- Genres: Classical
- Instrument: Viola

= Rita Porfiris =

American violist and arranger

Rita Porfiris is an American violist and arranger.

== Career ==
The early career of Rita Porfiris started as a member and rotating principal violist of the New World Symphony under Michael Tilson Thomas, where she also performed as soloist. While there she formed the Plymouth Quartet, which went on to win a prize at the Fischoff National Chamber Music Competition and receive Austria’s Prix Mercure. With the quartet she toured South America and Europe, and was in-residence at Florida International University. At the age of 24 she joined the Houston Symphony. In 1997 she won second prize at the Primrose International Viola Competition and joined the faculty at the University of Houston Moores School of Music. She remained at the Houston Symphony and Moores School until 2009, when she joined the faculty of The Hartt School at the University of Hartford, where she served as Professor of Viola and Chair of Chamber Music and Strings. She has also been on the faculty of New York University. In 2023 she left the Hartt School and joined the Iceland Symphony as co-principal viola.

Her articles on physical fitness and the viola and on related topics have been published in the Journal of the American Viola Society and she was featured on the July–August 1998 cover of Symphony Magazine for playing an ergonomic viola.

She has served on the jury for the Washington International Competition for Strings and was a selection committee member for the United States Fulbright Scholar Program.

She performs regularly as a soloist and chamber musician. She is the violist in the Miller-Porfiris Duo with her husband, violinist Anton Miller.

== Premieres, arrangements, recordings ==
Rita Porfiris has commissioned and performed the world premiere or U.S. premiere of many solo and chamber works for the viola. Composers she has premiered and/or commissioned include Errollyn Wallen, Max Lifchitz, Frank Wallace, Peter Aviss, Ken Steen, Mario Diaz Gavier, David Ashley White, Robert Avalon, and others.
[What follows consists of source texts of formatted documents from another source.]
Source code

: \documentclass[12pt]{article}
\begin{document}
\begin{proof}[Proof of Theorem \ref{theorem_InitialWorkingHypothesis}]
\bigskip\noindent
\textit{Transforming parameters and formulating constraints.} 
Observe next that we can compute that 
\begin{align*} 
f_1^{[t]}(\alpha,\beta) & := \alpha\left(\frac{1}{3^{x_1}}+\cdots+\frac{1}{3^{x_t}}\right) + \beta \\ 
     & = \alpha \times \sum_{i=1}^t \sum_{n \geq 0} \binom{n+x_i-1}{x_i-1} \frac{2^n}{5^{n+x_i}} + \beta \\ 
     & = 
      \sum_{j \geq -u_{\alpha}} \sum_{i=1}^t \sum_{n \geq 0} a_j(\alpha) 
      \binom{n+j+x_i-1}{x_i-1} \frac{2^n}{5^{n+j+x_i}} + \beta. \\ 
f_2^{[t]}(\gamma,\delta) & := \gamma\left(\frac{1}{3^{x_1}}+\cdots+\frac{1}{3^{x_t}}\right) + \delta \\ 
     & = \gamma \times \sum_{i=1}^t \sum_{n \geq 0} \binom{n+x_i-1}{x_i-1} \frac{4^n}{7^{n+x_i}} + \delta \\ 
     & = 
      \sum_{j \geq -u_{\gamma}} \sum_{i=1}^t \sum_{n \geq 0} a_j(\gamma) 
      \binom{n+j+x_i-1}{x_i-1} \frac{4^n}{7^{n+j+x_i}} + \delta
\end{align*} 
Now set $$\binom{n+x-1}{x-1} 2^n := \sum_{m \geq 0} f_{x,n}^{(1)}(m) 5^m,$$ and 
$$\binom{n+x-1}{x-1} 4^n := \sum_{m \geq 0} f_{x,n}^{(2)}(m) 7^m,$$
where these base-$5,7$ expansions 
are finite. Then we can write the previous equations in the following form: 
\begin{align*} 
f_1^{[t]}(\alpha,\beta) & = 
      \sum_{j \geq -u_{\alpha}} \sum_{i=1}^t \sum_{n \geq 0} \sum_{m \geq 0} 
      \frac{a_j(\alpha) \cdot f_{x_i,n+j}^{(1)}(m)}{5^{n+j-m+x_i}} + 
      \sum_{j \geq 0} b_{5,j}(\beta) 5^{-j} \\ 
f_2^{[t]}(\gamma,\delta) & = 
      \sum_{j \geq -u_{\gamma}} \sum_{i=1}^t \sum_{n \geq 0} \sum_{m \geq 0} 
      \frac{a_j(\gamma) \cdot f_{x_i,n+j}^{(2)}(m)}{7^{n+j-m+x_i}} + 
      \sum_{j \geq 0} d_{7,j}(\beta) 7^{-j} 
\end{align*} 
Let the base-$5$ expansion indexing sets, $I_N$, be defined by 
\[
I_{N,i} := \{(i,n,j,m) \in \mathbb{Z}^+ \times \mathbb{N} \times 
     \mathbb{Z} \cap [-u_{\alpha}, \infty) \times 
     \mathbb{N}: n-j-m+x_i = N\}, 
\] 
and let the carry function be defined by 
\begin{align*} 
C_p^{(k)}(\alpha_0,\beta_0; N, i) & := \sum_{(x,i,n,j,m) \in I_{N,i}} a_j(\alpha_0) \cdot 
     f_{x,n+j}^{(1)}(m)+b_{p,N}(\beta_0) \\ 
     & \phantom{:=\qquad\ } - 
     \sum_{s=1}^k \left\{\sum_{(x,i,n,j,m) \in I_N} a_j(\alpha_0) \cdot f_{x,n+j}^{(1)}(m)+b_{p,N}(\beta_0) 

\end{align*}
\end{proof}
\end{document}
She has recorded (as well as commissioning and premiering) the Lifchitz Confrontaçion for Viola and Chamber Orchestra with the North/South Ensemble; Errollyn Wallen’s Five Postcards; a chamber version of Strauss’ Don Quixote by and with cellist Laszlo Varga; and recorded the first complete collection of Robert Fuchs’ Twelve Duets.

=== Discography ===
Partial list of recorded works for solo viola or chamber:
- Max Bruch: Eight Pieces Op. 85 for Violin, Viola, and Piano
- Robert Fuchs: 12 Duets for Violin and Viola
- Mario Diaz Gavier: Tres Epigramas
- Reinhold Glière (arr. Porfiris): Eight Pieces Op. 39 for Violin and Viola
- Libby Larsen: Black Birds, Red Hills
- Max Lifchitz: Confrontaçion for Viola and Orchestra
- Bohuslav Martinů: Duo No. 2
- Richard Strauss (arr. Varga): Don Quixote
- Ernst Toch: Divertimento Op. 37 No. 2 for Violin and Viola
- Heitor Villa-Lobos: Duo No.2
- Errollyn Wallen: Five Postcards
- David Ashley White: Aria from Songs & Dances for a Celebration

She has also arranged many works for viola and orchestra, violin and viola, and viola ensemble.